Excerpts from a dataset:

•••

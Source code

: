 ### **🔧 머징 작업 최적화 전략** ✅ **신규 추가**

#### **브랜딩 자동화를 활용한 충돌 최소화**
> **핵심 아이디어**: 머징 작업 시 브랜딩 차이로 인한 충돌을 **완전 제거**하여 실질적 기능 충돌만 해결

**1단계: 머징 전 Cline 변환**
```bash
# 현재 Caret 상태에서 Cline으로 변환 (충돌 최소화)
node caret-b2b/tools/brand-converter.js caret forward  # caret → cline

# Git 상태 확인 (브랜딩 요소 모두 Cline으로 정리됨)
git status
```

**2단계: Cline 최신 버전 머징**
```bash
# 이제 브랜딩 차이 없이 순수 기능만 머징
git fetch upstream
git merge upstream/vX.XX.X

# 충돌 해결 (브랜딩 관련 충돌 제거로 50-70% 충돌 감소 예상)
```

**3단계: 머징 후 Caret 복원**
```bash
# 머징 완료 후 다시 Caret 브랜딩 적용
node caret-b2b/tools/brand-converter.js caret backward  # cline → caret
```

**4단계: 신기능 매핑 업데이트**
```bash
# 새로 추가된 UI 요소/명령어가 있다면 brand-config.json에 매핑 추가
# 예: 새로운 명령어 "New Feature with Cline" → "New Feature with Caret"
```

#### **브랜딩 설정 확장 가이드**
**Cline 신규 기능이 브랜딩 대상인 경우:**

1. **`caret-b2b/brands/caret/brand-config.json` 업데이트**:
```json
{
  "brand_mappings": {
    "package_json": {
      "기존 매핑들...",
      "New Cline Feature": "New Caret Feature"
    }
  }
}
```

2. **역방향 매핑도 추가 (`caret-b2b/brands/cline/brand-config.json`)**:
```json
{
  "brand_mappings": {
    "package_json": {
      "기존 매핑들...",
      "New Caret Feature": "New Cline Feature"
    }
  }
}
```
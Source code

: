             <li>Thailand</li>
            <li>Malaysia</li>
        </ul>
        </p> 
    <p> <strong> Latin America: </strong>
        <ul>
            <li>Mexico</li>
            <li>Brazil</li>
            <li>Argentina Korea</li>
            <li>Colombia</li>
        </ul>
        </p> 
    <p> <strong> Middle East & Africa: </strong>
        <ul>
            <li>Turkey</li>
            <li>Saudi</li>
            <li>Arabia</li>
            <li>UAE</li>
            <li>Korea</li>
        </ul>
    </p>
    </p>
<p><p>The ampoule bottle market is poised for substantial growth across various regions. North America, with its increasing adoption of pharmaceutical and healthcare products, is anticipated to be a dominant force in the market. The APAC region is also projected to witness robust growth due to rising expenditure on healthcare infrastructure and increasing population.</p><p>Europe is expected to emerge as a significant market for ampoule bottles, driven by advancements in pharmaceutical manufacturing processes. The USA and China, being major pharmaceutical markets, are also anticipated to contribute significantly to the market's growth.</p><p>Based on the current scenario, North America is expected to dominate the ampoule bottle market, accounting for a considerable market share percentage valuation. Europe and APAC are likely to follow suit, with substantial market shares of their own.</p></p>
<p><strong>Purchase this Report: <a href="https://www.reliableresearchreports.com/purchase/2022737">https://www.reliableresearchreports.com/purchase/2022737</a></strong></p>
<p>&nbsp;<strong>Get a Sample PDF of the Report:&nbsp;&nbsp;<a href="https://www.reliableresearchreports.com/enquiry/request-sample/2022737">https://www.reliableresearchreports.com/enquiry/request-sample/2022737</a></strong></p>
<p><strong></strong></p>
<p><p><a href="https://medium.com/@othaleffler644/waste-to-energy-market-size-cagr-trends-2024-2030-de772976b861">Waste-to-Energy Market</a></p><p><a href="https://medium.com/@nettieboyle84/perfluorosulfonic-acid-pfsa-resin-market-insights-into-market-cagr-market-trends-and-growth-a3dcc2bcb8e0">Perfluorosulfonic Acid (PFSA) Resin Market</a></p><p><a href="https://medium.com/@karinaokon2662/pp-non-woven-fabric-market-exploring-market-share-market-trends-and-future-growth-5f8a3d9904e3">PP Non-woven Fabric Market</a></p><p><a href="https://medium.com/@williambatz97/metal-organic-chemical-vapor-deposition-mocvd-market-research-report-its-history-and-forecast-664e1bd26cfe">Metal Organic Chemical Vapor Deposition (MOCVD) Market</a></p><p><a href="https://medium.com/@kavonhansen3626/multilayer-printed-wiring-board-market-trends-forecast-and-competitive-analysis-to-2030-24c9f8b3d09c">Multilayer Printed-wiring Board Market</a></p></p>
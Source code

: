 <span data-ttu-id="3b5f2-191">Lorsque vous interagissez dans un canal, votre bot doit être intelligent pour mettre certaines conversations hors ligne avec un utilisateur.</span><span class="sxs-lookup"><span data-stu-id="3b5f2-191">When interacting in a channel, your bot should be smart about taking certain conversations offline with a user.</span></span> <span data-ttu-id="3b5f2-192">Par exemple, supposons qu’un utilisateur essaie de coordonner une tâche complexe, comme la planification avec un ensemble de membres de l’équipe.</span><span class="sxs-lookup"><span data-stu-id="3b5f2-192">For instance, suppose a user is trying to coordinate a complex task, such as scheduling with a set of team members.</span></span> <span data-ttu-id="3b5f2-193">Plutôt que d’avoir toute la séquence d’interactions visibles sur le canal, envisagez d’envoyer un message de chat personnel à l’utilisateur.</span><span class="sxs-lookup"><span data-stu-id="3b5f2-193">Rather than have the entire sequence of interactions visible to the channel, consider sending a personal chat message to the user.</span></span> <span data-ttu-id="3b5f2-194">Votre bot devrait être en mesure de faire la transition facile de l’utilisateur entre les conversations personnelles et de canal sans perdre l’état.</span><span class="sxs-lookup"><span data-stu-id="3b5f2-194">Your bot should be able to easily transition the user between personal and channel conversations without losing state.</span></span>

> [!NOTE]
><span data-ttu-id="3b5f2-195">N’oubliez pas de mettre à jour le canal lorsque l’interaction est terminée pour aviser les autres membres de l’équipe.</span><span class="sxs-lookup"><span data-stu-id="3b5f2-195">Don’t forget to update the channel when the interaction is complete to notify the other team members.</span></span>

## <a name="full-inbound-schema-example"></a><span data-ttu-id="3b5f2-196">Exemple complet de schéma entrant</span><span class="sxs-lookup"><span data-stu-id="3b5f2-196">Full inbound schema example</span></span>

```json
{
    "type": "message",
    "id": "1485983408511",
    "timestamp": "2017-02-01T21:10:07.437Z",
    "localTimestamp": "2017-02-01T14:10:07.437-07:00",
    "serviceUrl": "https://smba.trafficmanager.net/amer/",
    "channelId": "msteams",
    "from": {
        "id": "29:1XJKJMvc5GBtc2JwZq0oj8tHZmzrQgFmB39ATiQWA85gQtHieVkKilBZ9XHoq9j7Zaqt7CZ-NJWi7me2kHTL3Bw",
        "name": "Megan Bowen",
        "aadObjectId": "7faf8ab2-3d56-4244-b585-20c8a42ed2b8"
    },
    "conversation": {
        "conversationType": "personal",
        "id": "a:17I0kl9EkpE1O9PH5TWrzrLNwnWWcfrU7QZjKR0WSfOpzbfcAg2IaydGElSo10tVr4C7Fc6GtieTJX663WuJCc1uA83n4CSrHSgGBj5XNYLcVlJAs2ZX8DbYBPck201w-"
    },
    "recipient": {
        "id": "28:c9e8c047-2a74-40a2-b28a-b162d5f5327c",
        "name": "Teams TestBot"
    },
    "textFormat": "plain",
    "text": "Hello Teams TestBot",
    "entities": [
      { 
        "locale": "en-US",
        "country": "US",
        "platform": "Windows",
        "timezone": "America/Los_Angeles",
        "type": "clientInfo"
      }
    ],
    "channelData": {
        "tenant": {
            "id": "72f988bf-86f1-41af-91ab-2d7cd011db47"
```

•••

WHAT YOU ARE ASKED TO DO: The answer should reproduce each entry above in full.

PROBLEM SOLUTION:
Source code

: ### **🔧 머징 작업 최적화 전략** ✅ **신규 추가**

#### **브랜딩 자동화를 활용한 충돌 최소화**
> **핵심 아이디어**: 머징 작업 시 브랜딩 차이로 인한 충돌을 **완전 제거**하여 실질적 기능 충돌만 해결

**1단계: 머징 전 Cline 변환**
```bash
# 현재 Caret 상태에서 Cline으로 변환 (충돌 최소화)
node caret-b2b/tools/brand-converter.js caret forward  # caret → cline

# Git 상태 확인 (브랜딩 요소 모두 Cline으로 정리됨)
git status
```

**2단계: Cline 최신 버전 머징**
```bash
# 이제 브랜딩 차이 없이 순수 기능만 머징
git fetch upstream
git merge upstream/vX.XX.X

# 충돌 해결 (브랜딩 관련 충돌 제거로 50-70% 충돌 감소 예상)
```

**3단계: 머징 후 Caret 복원**
```bash
# 머징 완료 후 다시 Caret 브랜딩 적용
node caret-b2b/tools/brand-converter.js caret backward  # cline → caret
```

**4단계: 신기능 매핑 업데이트**
```bash
# 새로 추가된 UI 요소/명령어가 있다면 brand-config.json에 매핑 추가
# 예: 새로운 명령어 "New Feature with Cline" → "New Feature with Caret"
```

#### **브랜딩 설정 확장 가이드**
**Cline 신규 기능이 브랜딩 대상인 경우:**

1. **`caret-b2b/brands/caret/brand-config.json` 업데이트**:
```json
{
  "brand_mappings": {
    "package_json": {
      "기존 매핑들...",
      "New Cline Feature": "New Caret Feature"
    }
  }
}
```

2. **역방향 매핑도 추가 (`caret-b2b/brands/cline/brand-config.json`)**:
```json
{
  "brand_mappings": {
    "package_json": {
      "기존 매핑들...",
      "New Caret Feature": "New Cline Feature"
    }
  }
}
```
Source code

:             <li>Thailand</li>
            <li>Malaysia</li>
        </ul>
        </p> 
    <p> <strong> Latin America: </strong>
        <ul>
            <li>Mexico</li>
            <li>Brazil</li>
            <li>Argentina Korea</li>
            <li>Colombia</li>
        </ul>
        </p> 
    <p> <strong> Middle East & Africa: </strong>
        <ul>
            <li>Turkey</li>
            <li>Saudi</li>
            <li>Arabia</li>
            <li>UAE</li>
            <li>Korea</li>
        </ul>
    </p>
    </p>
<p><p>The ampoule bottle market is poised for substantial growth across various regions. North America, with its increasing adoption of pharmaceutical and healthcare products, is anticipated to be a dominant force in the market. The APAC region is also projected to witness robust growth due to rising expenditure on healthcare infrastructure and increasing population.</p><p>Europe is expected to emerge as a significant market for ampoule bottles, driven by advancements in pharmaceutical manufacturing processes. The USA and China, being major pharmaceutical markets, are also anticipated to contribute significantly to the market's growth.</p><p>Based on the current scenario, North America is expected to dominate the ampoule bottle market, accounting for a considerable market share percentage valuation. Europe and APAC are likely to follow suit, with substantial market shares of their own.</p></p>
<p><strong>Purchase this Report: <a href="https://www.reliableresearchreports.com/purchase/2022737">https://www.reliableresearchreports.com/purchase/2022737</a></strong></p>
<p>&nbsp;<strong>Get a Sample PDF of the Report:&nbsp;&nbsp;<a href="https://www.reliableresearchreports.com/enquiry/request-sample/2022737">https://www.reliableresearchreports.com/enquiry/request-sample/2022737</a></strong></p>
<p><strong></strong></p>
<p><p><a href="https://medium.com/@othaleffler644/waste-to-energy-market-size-cagr-trends-2024-2030-de772976b861">Waste-to-Energy Market</a></p><p><a href="https://medium.com/@nettieboyle84/perfluorosulfonic-acid-pfsa-resin-market-insights-into-market-cagr-market-trends-and-growth-a3dcc2bcb8e0">Perfluorosulfonic Acid (PFSA) Resin Market</a></p><p><a href="https://medium.com/@karinaokon2662/pp-non-woven-fabric-market-exploring-market-share-market-trends-and-future-growth-5f8a3d9904e3">PP Non-woven Fabric Market</a></p><p><a href="https://medium.com/@williambatz97/metal-organic-chemical-vapor-deposition-mocvd-market-research-report-its-history-and-forecast-664e1bd26cfe">Metal Organic Chemical Vapor Deposition (MOCVD) Market</a></p><p><a href="https://medium.com/@kavonhansen3626/multilayer-printed-wiring-board-market-trends-forecast-and-competitive-analysis-to-2030-24c9f8b3d09c">Multilayer Printed-wiring Board Market</a></p></p>
Source code

: <span data-ttu-id="3b5f2-191">Lorsque vous interagissez dans un canal, votre bot doit être intelligent pour mettre certaines conversations hors ligne avec un utilisateur.</span><span class="sxs-lookup"><span data-stu-id="3b5f2-191">When interacting in a channel, your bot should be smart about taking certain conversations offline with a user.</span></span> <span data-ttu-id="3b5f2-192">Par exemple, supposons qu’un utilisateur essaie de coordonner une tâche complexe, comme la planification avec un ensemble de membres de l’équipe.</span><span class="sxs-lookup"><span data-stu-id="3b5f2-192">For instance, suppose a user is trying to coordinate a complex task, such as scheduling with a set of team members.</span></span> <span data-ttu-id="3b5f2-193">Plutôt que d’avoir toute la séquence d’interactions visibles sur le canal, envisagez d’envoyer un message de chat personnel à l’utilisateur.</span><span class="sxs-lookup"><span data-stu-id="3b5f2-193">Rather than have the entire sequence of interactions visible to the channel, consider sending a personal chat message to the user.</span></span> <span data-ttu-id="3b5f2-194">Votre bot devrait être en mesure de faire la transition facile de l’utilisateur entre les conversations personnelles et de canal sans perdre l’état.</span><span class="sxs-lookup"><span data-stu-id="3b5f2-194">Your bot should be able to easily transition the user between personal and channel conversations without losing state.</span></span>

> [!NOTE]
><span data-ttu-id="3b5f2-195">N’oubliez pas de mettre à jour le canal lorsque l’interaction est terminée pour aviser les autres membres de l’équipe.</span><span class="sxs-lookup"><span data-stu-id="3b5f2-195">Don’t forget to update the channel when the interaction is complete to notify the other team members.</span></span>

## <a name="full-inbound-schema-example"></a><span data-ttu-id="3b5f2-196">Exemple complet de schéma entrant</span><span class="sxs-lookup"><span data-stu-id="3b5f2-196">Full inbound schema example</span></span>

```json
{
    "type": "message",
    "id": "1485983408511",
    "timestamp": "2017-02-01T21:10:07.437Z",
    "localTimestamp": "2017-02-01T14:10:07.437-07:00",
    "serviceUrl": "https://smba.trafficmanager.net/amer/",
    "channelId": "msteams",
    "from": {
        "id": "29:1XJKJMvc5GBtc2JwZq0oj8tHZmzrQgFmB39ATiQWA85gQtHieVkKilBZ9XHoq9j7Zaqt7CZ-NJWi7me2kHTL3Bw",
        "name": "Megan Bowen",
        "aadObjectId": "7faf8ab2-3d56-4244-b585-20c8a42ed2b8"
    },
    "conversation": {
        "conversationType": "personal",
        "id": "a:17I0kl9EkpE1O9PH5TWrzrLNwnWWcfrU7QZjKR0WSfOpzbfcAg2IaydGElSo10tVr4C7Fc6GtieTJX663WuJCc1uA83n4CSrHSgGBj5XNYLcVlJAs2ZX8DbYBPck201w-"
    },
    "recipient": {
        "id": "28:c9e8c047-2a74-40a2-b28a-b162d5f5327c",
        "name": "Teams TestBot"
    },
    "textFormat": "plain",
    "text": "Hello Teams TestBot",
    "entities": [
      { 
        "locale": "en-US",
        "country": "US",
        "platform": "Windows",
        "timezone": "America/Los_Angeles",
        "type": "clientInfo"
      }
    ],
    "channelData": {
        "tenant": {
            "id": "72f988bf-86f1-41af-91ab-2d7cd011db47"
```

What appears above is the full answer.